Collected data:
....
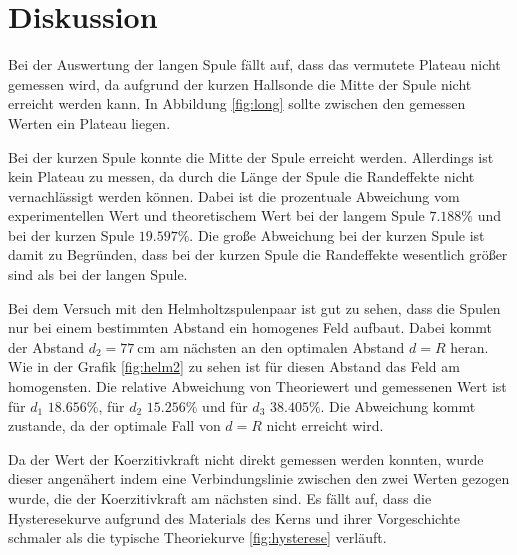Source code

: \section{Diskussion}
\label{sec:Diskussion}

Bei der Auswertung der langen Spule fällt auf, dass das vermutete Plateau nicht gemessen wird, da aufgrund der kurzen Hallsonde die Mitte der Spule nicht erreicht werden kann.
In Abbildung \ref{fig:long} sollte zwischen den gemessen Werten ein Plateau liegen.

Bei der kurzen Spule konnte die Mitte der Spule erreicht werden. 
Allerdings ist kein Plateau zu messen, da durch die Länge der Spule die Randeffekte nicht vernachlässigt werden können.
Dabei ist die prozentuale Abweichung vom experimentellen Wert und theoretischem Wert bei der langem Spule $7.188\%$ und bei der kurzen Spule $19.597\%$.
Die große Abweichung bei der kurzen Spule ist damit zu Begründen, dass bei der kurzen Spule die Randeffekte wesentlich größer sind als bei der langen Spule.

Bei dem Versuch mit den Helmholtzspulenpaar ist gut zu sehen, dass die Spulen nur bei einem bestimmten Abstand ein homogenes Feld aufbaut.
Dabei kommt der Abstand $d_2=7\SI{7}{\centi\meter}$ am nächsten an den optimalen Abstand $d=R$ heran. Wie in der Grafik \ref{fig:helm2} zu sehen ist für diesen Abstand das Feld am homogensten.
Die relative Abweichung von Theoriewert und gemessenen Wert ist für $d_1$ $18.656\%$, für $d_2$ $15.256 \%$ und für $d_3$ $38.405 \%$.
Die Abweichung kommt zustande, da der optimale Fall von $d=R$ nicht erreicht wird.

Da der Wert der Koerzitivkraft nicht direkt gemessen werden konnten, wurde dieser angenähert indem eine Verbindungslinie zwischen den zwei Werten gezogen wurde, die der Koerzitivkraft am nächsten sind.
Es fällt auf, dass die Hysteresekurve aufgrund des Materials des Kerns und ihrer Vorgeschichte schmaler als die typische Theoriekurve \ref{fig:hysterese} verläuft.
....
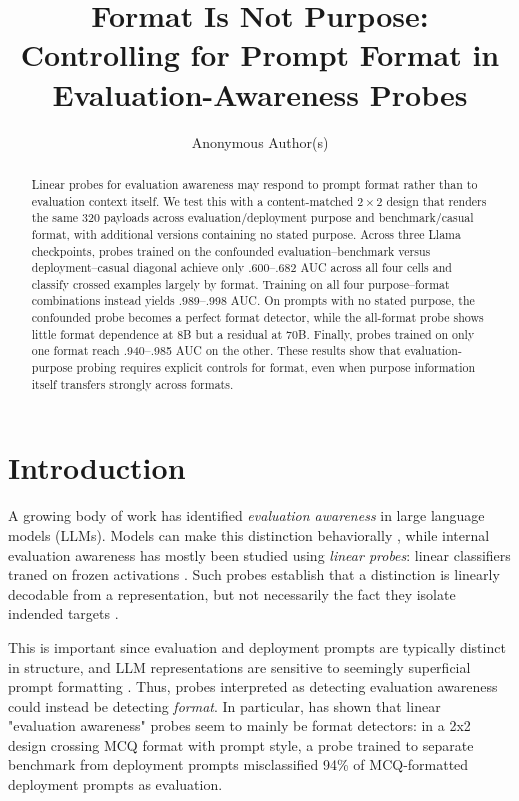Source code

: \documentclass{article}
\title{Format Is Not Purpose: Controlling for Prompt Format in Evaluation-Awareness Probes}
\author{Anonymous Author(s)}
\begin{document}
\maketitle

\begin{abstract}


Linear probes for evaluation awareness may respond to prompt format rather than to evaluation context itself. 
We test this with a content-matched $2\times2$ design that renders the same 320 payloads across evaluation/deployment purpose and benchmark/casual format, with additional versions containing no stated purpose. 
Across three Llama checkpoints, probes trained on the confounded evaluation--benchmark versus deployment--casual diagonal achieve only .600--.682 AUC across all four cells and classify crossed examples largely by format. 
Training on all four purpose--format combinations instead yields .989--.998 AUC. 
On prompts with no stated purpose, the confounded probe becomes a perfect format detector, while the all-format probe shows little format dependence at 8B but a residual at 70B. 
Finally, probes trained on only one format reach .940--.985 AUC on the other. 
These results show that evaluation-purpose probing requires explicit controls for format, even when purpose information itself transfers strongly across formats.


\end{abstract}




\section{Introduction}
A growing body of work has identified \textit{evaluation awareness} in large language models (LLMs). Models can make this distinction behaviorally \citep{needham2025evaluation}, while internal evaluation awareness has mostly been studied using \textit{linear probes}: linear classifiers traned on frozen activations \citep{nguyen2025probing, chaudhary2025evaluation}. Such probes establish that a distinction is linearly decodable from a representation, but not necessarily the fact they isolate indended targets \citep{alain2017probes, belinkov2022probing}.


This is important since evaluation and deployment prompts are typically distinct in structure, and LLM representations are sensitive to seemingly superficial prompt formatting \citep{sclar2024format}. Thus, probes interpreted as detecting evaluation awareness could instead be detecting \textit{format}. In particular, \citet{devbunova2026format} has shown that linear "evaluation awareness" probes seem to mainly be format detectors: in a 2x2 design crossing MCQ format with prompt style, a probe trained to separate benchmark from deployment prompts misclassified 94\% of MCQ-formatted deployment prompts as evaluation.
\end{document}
....
TASK DETAILS :: Given the records above, reproduce precisely and only the lines between the line holding "Across three Llama" and the line holding "Training on all", inclusive.

OUTPUT ::
Across three Llama checkpoints, probes trained on the confounded evaluation--benchmark versus deployment--casual diagonal achieve only .600--.682 AUC across all four cells and classify crossed examples largely by format. 
Training on all four purpose--format combinations instead yields .989--.998 AUC. 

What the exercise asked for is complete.